DATA RECORDS:
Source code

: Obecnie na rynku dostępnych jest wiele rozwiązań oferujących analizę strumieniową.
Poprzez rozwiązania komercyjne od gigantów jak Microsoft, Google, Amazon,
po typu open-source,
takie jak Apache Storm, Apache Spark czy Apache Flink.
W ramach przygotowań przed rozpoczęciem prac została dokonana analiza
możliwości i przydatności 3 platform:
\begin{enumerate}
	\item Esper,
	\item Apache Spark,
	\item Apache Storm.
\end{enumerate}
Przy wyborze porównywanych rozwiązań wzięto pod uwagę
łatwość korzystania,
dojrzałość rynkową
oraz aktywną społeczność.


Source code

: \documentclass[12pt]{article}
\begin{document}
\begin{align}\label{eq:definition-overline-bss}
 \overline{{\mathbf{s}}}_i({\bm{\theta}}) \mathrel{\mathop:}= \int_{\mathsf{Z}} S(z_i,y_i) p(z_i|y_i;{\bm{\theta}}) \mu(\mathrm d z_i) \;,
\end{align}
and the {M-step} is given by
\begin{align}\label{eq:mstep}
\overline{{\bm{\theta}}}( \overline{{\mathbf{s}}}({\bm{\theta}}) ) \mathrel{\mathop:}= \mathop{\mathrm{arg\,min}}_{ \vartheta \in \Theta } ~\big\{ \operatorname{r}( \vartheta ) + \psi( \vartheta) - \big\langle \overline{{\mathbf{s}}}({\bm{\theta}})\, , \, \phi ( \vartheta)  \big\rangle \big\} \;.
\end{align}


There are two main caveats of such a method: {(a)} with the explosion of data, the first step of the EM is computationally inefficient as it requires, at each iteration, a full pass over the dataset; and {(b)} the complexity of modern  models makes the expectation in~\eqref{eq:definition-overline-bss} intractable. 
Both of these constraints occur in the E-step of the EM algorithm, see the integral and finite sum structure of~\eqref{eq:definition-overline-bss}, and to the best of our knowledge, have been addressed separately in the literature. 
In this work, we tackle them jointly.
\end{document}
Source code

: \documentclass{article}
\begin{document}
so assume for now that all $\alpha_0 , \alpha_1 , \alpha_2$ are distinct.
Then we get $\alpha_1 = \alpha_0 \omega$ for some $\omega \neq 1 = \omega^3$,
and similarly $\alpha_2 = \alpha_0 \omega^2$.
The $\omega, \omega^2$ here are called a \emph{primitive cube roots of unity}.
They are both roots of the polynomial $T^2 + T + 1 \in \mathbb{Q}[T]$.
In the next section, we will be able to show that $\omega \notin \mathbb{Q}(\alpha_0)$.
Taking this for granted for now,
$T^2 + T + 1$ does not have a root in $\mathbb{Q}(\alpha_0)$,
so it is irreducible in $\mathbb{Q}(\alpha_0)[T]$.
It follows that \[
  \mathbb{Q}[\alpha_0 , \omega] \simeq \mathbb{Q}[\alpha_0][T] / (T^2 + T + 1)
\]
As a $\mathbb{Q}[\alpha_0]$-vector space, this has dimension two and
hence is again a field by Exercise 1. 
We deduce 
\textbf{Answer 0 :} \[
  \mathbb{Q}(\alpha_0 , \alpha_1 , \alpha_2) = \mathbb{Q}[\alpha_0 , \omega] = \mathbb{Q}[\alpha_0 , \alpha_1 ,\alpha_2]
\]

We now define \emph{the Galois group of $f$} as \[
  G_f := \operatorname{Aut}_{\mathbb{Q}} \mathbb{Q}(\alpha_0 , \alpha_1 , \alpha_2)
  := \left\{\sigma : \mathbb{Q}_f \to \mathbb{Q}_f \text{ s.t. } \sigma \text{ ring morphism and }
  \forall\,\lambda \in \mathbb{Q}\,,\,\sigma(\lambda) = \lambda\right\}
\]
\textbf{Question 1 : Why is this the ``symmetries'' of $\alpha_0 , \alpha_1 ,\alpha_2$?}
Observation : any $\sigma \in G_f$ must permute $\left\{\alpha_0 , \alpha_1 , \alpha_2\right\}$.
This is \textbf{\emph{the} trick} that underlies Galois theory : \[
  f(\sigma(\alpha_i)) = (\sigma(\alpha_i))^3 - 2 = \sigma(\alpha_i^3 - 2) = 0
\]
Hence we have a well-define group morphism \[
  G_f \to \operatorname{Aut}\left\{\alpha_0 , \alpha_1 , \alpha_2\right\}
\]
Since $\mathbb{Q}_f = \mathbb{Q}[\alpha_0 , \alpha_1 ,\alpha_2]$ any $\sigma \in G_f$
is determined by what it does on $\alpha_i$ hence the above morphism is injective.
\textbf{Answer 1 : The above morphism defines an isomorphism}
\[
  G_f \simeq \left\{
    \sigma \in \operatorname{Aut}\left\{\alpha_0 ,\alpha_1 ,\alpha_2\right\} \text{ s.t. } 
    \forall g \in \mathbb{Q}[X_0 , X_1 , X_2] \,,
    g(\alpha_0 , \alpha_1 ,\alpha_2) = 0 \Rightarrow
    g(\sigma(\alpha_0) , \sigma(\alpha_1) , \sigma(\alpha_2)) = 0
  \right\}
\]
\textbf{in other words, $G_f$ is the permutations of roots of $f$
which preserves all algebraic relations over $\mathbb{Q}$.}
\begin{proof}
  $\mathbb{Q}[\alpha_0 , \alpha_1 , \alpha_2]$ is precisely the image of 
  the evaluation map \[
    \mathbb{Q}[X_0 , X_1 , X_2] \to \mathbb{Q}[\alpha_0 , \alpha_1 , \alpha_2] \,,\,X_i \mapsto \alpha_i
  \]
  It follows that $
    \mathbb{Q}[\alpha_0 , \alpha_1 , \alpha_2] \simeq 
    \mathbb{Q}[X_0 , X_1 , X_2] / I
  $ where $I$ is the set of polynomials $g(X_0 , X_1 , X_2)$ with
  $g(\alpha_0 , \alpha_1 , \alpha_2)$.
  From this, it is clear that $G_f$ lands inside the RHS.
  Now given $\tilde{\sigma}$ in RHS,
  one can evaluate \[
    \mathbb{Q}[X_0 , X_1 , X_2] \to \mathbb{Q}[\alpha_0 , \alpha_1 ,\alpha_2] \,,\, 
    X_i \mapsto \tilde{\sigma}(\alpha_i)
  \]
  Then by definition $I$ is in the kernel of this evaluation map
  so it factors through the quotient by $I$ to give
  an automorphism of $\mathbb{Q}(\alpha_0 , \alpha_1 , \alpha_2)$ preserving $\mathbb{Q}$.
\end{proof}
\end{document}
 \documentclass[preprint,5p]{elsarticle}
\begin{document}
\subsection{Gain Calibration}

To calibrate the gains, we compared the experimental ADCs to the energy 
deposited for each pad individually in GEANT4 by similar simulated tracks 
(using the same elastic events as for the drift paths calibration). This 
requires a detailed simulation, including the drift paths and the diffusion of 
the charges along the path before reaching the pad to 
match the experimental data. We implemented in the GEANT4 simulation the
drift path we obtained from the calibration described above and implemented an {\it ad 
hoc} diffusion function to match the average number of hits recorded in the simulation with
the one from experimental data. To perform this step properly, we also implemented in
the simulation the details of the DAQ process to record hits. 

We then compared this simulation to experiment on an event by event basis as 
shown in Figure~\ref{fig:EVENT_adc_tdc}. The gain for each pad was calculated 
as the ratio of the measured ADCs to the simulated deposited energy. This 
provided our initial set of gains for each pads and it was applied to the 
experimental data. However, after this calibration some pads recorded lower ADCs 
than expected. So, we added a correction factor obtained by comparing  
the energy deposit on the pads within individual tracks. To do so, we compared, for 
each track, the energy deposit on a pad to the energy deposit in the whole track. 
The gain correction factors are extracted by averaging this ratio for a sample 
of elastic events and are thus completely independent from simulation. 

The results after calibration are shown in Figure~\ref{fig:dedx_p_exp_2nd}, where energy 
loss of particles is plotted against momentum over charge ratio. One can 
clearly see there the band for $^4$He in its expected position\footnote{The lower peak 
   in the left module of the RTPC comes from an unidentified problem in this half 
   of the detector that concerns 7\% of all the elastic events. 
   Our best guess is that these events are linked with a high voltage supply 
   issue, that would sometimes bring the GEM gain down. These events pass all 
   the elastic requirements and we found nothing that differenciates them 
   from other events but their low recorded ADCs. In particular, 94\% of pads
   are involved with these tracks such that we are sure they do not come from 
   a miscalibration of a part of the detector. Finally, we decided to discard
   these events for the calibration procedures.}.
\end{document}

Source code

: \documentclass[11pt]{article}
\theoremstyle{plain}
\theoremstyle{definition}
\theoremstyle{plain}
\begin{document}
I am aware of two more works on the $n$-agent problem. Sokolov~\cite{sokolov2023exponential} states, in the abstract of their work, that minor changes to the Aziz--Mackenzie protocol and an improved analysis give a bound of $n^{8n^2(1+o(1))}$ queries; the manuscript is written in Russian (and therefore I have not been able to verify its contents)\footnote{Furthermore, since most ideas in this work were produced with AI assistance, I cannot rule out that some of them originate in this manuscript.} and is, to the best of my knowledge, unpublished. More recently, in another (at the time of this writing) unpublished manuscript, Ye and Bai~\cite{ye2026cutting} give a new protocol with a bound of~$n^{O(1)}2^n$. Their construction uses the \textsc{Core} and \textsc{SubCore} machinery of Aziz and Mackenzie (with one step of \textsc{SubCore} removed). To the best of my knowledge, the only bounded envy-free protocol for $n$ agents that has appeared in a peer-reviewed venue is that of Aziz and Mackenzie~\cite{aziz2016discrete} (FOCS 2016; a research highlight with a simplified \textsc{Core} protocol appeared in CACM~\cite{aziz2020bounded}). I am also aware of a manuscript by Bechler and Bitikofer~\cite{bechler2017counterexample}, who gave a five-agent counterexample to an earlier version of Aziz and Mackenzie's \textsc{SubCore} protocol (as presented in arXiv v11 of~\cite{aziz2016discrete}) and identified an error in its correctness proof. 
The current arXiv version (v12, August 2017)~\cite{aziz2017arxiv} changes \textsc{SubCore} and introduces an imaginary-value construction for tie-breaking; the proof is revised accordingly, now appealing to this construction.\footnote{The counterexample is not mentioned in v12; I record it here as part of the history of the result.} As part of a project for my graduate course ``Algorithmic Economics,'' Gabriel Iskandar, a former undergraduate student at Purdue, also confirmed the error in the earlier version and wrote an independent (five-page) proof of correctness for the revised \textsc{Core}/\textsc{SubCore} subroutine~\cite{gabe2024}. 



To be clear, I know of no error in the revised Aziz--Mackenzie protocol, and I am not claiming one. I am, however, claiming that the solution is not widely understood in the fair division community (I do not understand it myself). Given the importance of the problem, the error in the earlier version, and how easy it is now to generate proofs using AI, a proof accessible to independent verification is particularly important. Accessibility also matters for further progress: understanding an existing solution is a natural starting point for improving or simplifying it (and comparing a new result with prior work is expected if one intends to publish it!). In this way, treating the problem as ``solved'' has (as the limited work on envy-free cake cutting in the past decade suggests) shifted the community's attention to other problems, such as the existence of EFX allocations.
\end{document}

TASK REQUIREMENTS: Every line of the listing that includes the word "tilde" must be copied.

REPLY:
  Now given $\tilde{\sigma}$ in RHS,
    X_i \mapsto \tilde{\sigma}(\alpha_i)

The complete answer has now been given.